Top U.S. auto safety official stepping down
Washington — The top-ranking highway safety official in President Donald Trump's administration is resigning in the midst of a fight between the federal government and California over gas mileage rules that are likely to head to court.
Heidi King, acting administrator for the National Highway Traffic Safety Administration, is resigning effective Aug. 31. Although she was nominated by Trump for the full-time position atop the agency in April 2018 after seven months as de facto chief of the agency, her appointment was met with resistance from Democrats in the U.S. Senate and never went before the full chamber for a vote.
The U.S. Department of Transportation said King will be replaced by U.S. DOT Deputy General Counsel James Owens, who will serve as deputy NHTSA administrator and the agency's acting chief.
King was a central figure in an escalating fight with California over federal gas-mileage rules for cars. She has been a central face of the Trump administration's two-year push to freeze fuel-mileage rules at about 39 mpg for model years 2021 to 2026. The White House has also pushed to revoke a longstanding waiver allowing California and other states to set their own stricter auto emissions standards.
The Trump administration announced last year its intention to ease stringent gas-mileage rules that would have required fleets averaging nearly 55 miles per gallon by 2025. The administration proposed a freeze in the mandate after 2020, touching off a fierce battle with California, which helped craft the Obama-era rules.
The two sides attempted to negotiate a potential agreement, but the White House said in February it was pulling out of the talks and moving forward with its proposed freeze. Four major automakers — Ford Motor Co., Volkswagen AG, Honda Motor Co. and BMW AG — have since reached a side agreement with California that calls for them to voluntarily increase the average fuel economy of their fleets to about 50 miles per gallon by the end of the 2026 model year.
King recently disputed reports of her imminent departure from NHTSA, writing on LinkedIn.com: "How do you know when you are working too hard? When your vacation is reported as a career change!"
She did not respond to a request for comment on her departure.
King, who came to NHTSA with a private sector background as global director of environmental health and safety risk at GE Capital, struggled to win support from Democrats in the U.S. Senate after safety advocates questioned NHTSA’s handling of the Takata air bag recall under her watch and environmentalists railed against the White House's plan to relax stringent emission standards for new cars.
A vote on Trump's nomination of King in the U.S. Senate Commerce, Science and Transportation Committee was delayed for nearly a year before she was approved in April on a 14-12 vote that broke down on party lines. All Republicans on the panel voted for her appointment.

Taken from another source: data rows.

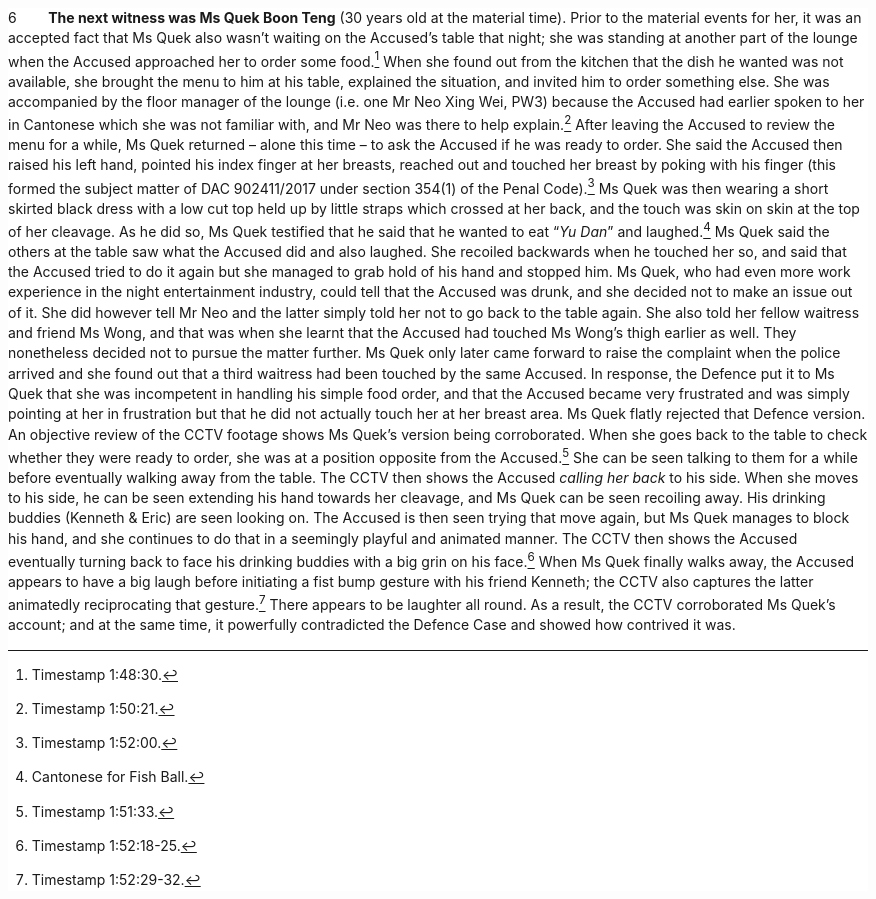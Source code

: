 6        **The next witness was Ms Quek Boon Teng** (30 years old at the material time). Prior to the material events for her, it was an accepted fact that Ms Quek also wasn’t waiting on the Accused’s table that night; she was standing at another part of the lounge when the Accused approached her to order some food.[^7] When she found out from the kitchen that the dish he wanted was not available, she brought the menu to him at his table, explained the situation, and invited him to order something else. She was accompanied by the floor manager of the lounge (i.e. one Mr Neo Xing Wei, PW3) because the Accused had earlier spoken to her in Cantonese which she was not familiar with, and Mr Neo was there to help explain.[^8] After leaving the Accused to review the menu for a while, Ms Quek returned – alone this time – to ask the Accused if he was ready to order. She said the Accused then raised his left hand, pointed his index finger at her breasts, reached out and touched her breast by poking with his finger (this formed the subject matter of DAC 902411/2017 under section 354(1) of the Penal Code).[^9] Ms Quek was then wearing a short skirted black dress with a low cut top held up by little straps which crossed at her back, and the touch was skin on skin at the top of her cleavage. As he did so, Ms Quek testified that he said that he wanted to eat “_Yu Dan_” and laughed.[^10] Ms Quek said the others at the table saw what the Accused did and also laughed. She recoiled backwards when he touched her so, and said that the Accused tried to do it again but she managed to grab hold of his hand and stopped him. Ms Quek, who had even more work experience in the night entertainment industry, could tell that the Accused was drunk, and she decided not to make an issue out of it. She did however tell Mr Neo and the latter simply told her not to go back to the table again. She also told her fellow waitress and friend Ms Wong, and that was when she learnt that the Accused had touched Ms Wong’s thigh earlier as well. They nonetheless decided not to pursue the matter further. Ms Quek only later came forward to raise the complaint when the police arrived and she found out that a third waitress had been touched by the same Accused. In response, the Defence put it to Ms Quek that she was incompetent in handling his simple food order, and that the Accused became very frustrated and was simply pointing at her in frustration but that he did not actually touch her at her breast area. Ms Quek flatly rejected that Defence version. An objective review of the CCTV footage shows Ms Quek’s version being corroborated. When she goes back to the table to check whether they were ready to order, she was at a position opposite from the Accused.[^11] She can be seen talking to them for a while before eventually walking away from the table. The CCTV then shows the Accused _calling her back_ to his side. When she moves to his side, he can be seen extending his hand towards her cleavage, and Ms Quek can be seen recoiling away. His drinking buddies (Kenneth & Eric) are seen looking on. The Accused is then seen trying that move again, but Ms Quek manages to block his hand, and she continues to do that in a seemingly playful and animated manner. The CCTV then shows the Accused eventually turning back to face his drinking buddies with a big grin on his face.[^12] When Ms Quek finally walks away, the Accused appears to have a big laugh before initiating a fist bump gesture with his friend Kenneth; the CCTV also captures the latter animatedly reciprocating that gesture.[^13] There appears to be laughter all round. As a result, the CCTV corroborated Ms Quek’s account; and at the same time, it powerfully contradicted the Defence Case and showed how contrived it was.


[^1]: The long statement of the Accused was admitted and marked as Exhibit P7. This statement was recorded a day plus later at 2.10 pm on 13 December 2015 after the Accused had sobered up and he had some time to think about what he wanted to say about his actions. The admission was entered in response to a simple question on ‘whether he had molested any girls in the pub’. In the statement, the Accused also indicated that he did not sustain any injury at all in the subsequent melee at the pub, and that he did not wish to pursue that aspect. He then pleaded for a chance as he had a family and job.
[^2]: The cautioned statements of the Accused were admitted and marked as Exhibits P8, P9, P10 and P11. The Accused provided a near identical response in all 4 of these statements. In them, he also pleaded so as not to lose his family and job.
[^3]: The CCTV footage were admitted into evidence and marked as Exhibits P2 and P3. Each captured a view of the lounge but from different perspectives. P2 was a normal colour recording, whilst P3 was a UV recording. Both were synchronised in their timestamps. The Defence also commissioned video extracts being made to focus on certain aspects. These were also admitted into evidence and marked as Exhibits D4, D5 and D6. It is imperative to review all of them in their entirety.
[^4]: Ms Wong starts to walk past his back at timestamp 1:16:18.
[^5]: Timestamp 1:16:45.
[^6]: Timestamp 1:17:00-10.
[^7]: Timestamp 1:48:30.
[^8]: Timestamp 1:50:21.
[^9]: Timestamp 1:52:00.
[^10]: Cantonese for Fish Ball.
[^11]: Timestamp 1:51:33.
[^12]: Timestamp 1:52:18-25.
[^13]: Timestamp 1:52:29-32.
[^14]: Timestamp 1:18:10 to 1:20:02.
[^15]: Timestamp 1:24:50.
[^16]: Timestamp 1:54:50 to 1:55:20 in P2.
[^17]: Timestamp 1:55:25 in both P2 and P3.
[^18]: Timestamp 1:55:49 in both P2 and P3.
[^19]: Timestamp 1:58:24 in P3.
[^20]: This lady was ultimately not identified. It did not matter, because this melee was a distraction to the issues in dispute.
[^21]: Exhibit P1 was the FIR by one Edwin Tay, a manager at the lounge. One of the drinking buddies at the table with the Accused also called the police to report the ‘fight’, and that FIR was admitted and marked as Exhibit P5.
[^22]: State Court letter dated 11 January 2019 to the parties.
[^23]: Paragraph 18 at pages 8-9 of the Plea in Mitigation dated 15 November 2018.
[^24]: Paragraph 19 at pages 8-9 of the Plea in Mitigation dated 15 November 2018.
[^25]: Paragraph 16 at page 8 of the Plea in Mitigation dated 15 November 2018.
[^26]: Paragraph 20 at pages 9-10 of the Plea in Mitigation dated 15 November 2018.
[^27]: _Kunasekaran_ at \[49\]
[^28]: _Soh Yang Tick v PP_ \[1998\]1 SLR 209, and _Ng Chiew Kiat v PP_ \[1999\]2 SLR 927 were the only cases cited by the Defence. Both involved fines, and were pre-_Kunasekaran_ but remained persuasive. The Prosecution cited two unreported cases: _PP v Marcus Ong Yong Qiang_ (SC-911624/2017) where a $1,500 fine was imposed after the offender pleaded guilty to having stroked the right thigh of another night-club patron; and _PP v Yujiro Tomita_ (SC-901776/2018) where a fine of $3,000 was imposed after the offender pleaded guilty for slapping the buttocks of the victim in a bar.
[^29]: _PP v Adaikkalam Sivagnanam_ <span class="citation">\[2018\] SGMC 43</span>: convicted after trial, 6 months’ imprisonment for grabbing the breast of a waitress. _PP v Thompson Matthew_ <span class="citation">\[2018\] SGHC 179</span>: convicted after trial, 4 months’ imprisonment for sliding his hand from the hip to the breast of a stewardess during a flight. On appeal, the High Court indicated that 8 months’ imprisonment was appropriate for such offences committed on a plane, but decided to impose 6 months’ imprisonment on account of the offender’s specific personal circumstances.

King's nomination was expected to go next to a vote of the full U.S. Senate, which is controlled by Republicans by a 53-47 margin.

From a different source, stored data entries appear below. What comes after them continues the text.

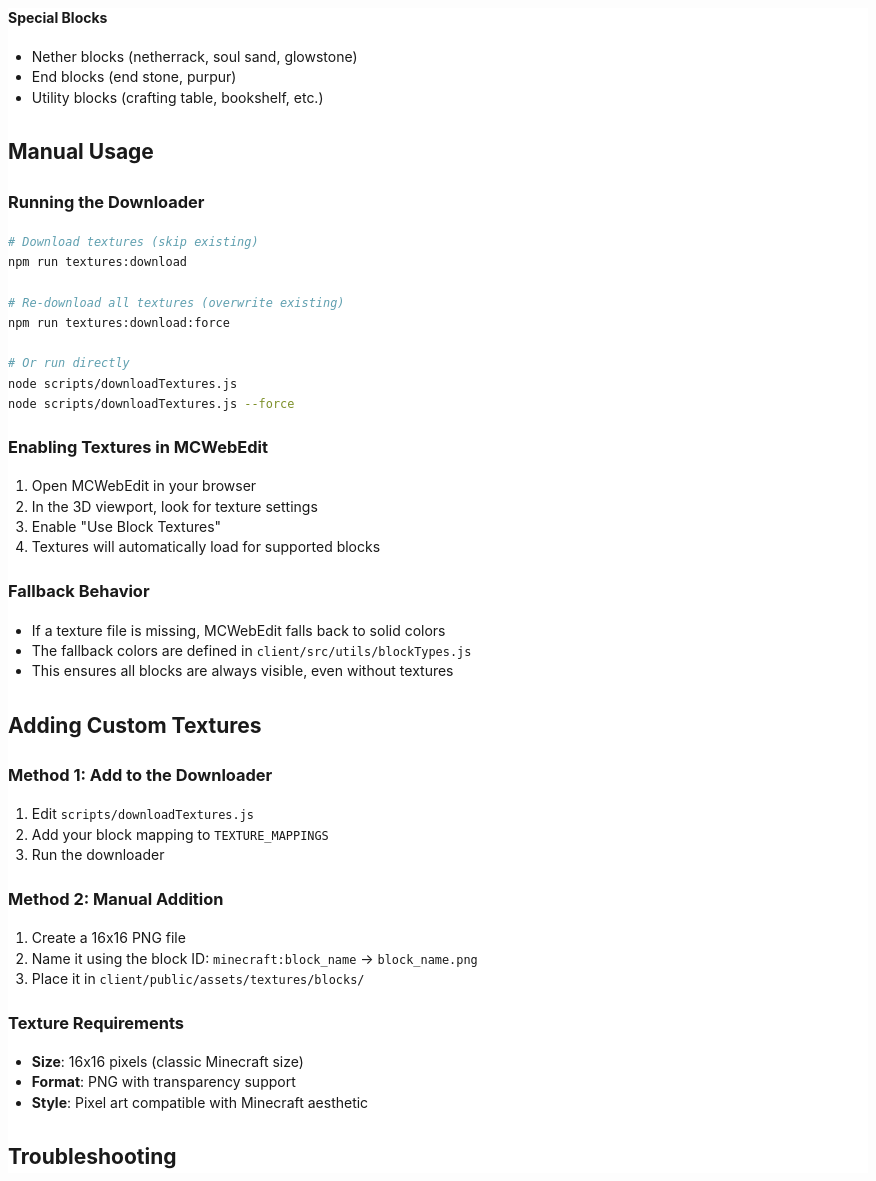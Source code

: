 #### Special Blocks
- Nether blocks (netherrack, soul sand, glowstone)
- End blocks (end stone, purpur)
- Utility blocks (crafting table, bookshelf, etc.)

## Manual Usage

### Running the Downloader
```bash
# Download textures (skip existing)
npm run textures:download

# Re-download all textures (overwrite existing)
npm run textures:download:force

# Or run directly
node scripts/downloadTextures.js
node scripts/downloadTextures.js --force
```

### Enabling Textures in MCWebEdit
1. Open MCWebEdit in your browser
2. In the 3D viewport, look for texture settings
3. Enable "Use Block Textures"
4. Textures will automatically load for supported blocks

### Fallback Behavior
- If a texture file is missing, MCWebEdit falls back to solid colors
- The fallback colors are defined in `client/src/utils/blockTypes.js`
- This ensures all blocks are always visible, even without textures

## Adding Custom Textures

### Method 1: Add to the Downloader
1. Edit `scripts/downloadTextures.js`
2. Add your block mapping to `TEXTURE_MAPPINGS`
3. Run the downloader

### Method 2: Manual Addition
1. Create a 16x16 PNG file
2. Name it using the block ID: `minecraft:block_name` → `block_name.png`
3. Place it in `client/public/assets/textures/blocks/`

### Texture Requirements
- **Size**: 16x16 pixels (classic Minecraft size)
- **Format**: PNG with transparency support
- **Style**: Pixel art compatible with Minecraft aesthetic

## Troubleshooting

A former senator, Bill Nelson, D-Fla., who blocked a vote on King's nomination due to concerns of her handling of recalls involving faulty air bags that were made by former Japanese manufacturer Takata was defeated in the November 2018 election. His defeat cleared the way for the panel to move forward with a vote on King.
The transportation department also announced Monday that U.S. DOT General Counsel Steven Bradbury has been named Acting Deputy Secretary of the Department of Transportation in addition to his current duties, effective immediately. The agency also said Senior Counselor for Regulatory Reform Christina Aizcorbe has been named Deputy General Counsel of the U.S. Department of Transportation.